Towards Probing Contact Center LLMs

Introduction

The evolution of LLMs has reached a stage where fine-tuning on domain-specific data has become a focal point of investigation. The paper "Towards Probing Contact Center LLMs" addresses the unique challenges and properties associated with fine-tuning LLMs for the contact center (CC) industry. This industry, characterized by domain-specific jargon, conversational dynamics, and etiquette, presents a fertile ground for deploying specialized LLMs to enhance customer interactions.

Methodology

The authors evaluate the impact of instruction fine-tuning LLMs using data specific to contact center interactions. Models such as Flan-T5 and Llama, with parameter counts varying from 3B to 13B, undergo fine-tuning using both traditional full fine-tuning and parameter-efficient techniques like Low-Rank Adaptation (LoRA). This paper applies several probing tasks to assess the LLMs' understanding of conversational and automatic speech recognition (ASR) properties.

Key Findings

The results underscore a substantial improvement in task performance of CC-specific LLMs (CC-LLMs) over their out-of-the-box (OOB) counterparts on downstream CC tasks. This enhancement is quantitatively reflected in a 48% increase in response acceptability.

Figure 1: Benchmarking quality of responses generated by CC LLMs versus OOB LLMs on downstream tasks in the contact-center domain.

Probationary assessments using the SentEval suite reveal a persistent encoding of linguistic properties in CC-LLMs, dispelling concerns that domain fine-tuning might dilute a model's linguistic abilities. However, CC-LLMs tend less to encode surface-level or semantic attributes, suggesting a shift in learned properties due to domain specificity.

Experiment Design

The paper designs experiments to dissect the contributions of model architectures, sizes, and fine-tuning paradigms to the performance of the LLMs.
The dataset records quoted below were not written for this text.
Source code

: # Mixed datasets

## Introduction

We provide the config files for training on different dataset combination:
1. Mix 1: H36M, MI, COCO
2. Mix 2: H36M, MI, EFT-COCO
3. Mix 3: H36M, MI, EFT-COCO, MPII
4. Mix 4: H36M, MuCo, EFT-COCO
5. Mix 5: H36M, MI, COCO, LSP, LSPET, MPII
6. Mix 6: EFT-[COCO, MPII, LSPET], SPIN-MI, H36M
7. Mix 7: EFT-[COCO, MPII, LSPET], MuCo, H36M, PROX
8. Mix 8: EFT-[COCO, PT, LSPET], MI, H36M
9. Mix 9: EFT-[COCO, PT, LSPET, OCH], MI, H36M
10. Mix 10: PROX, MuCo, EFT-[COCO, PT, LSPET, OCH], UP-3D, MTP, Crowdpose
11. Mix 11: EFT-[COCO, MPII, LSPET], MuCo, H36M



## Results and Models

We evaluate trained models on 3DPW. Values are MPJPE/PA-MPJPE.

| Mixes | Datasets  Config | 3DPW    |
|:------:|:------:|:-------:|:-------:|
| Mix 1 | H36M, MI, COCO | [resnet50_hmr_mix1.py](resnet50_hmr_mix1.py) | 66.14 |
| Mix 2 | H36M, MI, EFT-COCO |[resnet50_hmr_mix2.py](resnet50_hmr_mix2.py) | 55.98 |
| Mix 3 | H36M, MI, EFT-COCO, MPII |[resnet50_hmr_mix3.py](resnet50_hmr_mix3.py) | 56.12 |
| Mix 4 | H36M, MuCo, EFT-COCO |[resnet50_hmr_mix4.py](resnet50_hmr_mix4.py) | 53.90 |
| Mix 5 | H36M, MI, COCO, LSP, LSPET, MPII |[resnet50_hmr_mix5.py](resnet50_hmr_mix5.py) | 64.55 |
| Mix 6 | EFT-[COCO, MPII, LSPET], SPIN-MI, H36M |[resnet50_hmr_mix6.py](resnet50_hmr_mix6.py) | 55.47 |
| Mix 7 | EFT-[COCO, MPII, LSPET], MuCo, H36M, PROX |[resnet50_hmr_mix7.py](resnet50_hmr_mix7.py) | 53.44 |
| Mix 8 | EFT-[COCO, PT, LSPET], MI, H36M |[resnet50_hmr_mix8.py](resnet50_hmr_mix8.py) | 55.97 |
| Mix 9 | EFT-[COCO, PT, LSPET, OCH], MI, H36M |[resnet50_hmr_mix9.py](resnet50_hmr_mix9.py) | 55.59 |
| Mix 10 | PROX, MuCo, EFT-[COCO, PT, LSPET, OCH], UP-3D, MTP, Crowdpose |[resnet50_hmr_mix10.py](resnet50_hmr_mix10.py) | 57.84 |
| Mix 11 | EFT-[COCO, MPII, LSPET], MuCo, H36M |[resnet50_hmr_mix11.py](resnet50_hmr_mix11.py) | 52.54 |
The authors juxtapose OOB LLMs and finely tuned CC-LLMs across a variety of probing tasks, ensuring a comprehensive performance evaluation using metrics such as the Macro F1 score.

Implementation Details

The implementation leverages extensive datasets comprising ASR transcripts from diverse sectors, integrating natural language instructions. The linear Multi-Layer Perceptron (MLP) probing mechanism extracts hidden state representations to evaluate linguistic knowledge embedding. This approach employs an AWS computational environment for resource-intensive model processing.

Discussion

This paper opens perspectives into the strategic design of domain-specific LMs in the CC sector. Despite the consistent linguistic capacity retained post fine-tuning, the inclination of CC-LLMs towards encoding unique CC properties hints at potential avenues to refine domain-centric adaptability further. The comparative analysis between encoder-only and decoder-only architectures provides foundational insights into architecture-specific performance on conversational tasks.

Conclusion

Probing contact center LLMs uncovers not only improvements in task-aligned performance but also introspective facets into the linguistic representations embedded within such tailored models. The research reveals that while fine-tuning enhances CC-LLM performance, understanding the subtleties of the learned properties remains crucial for future advancements. As AI continues to integrate more deeply with specialized industries, these insights will guide future explorations into the scalable application of LLMs in specialized domains, including but not limited to the contact center terrain.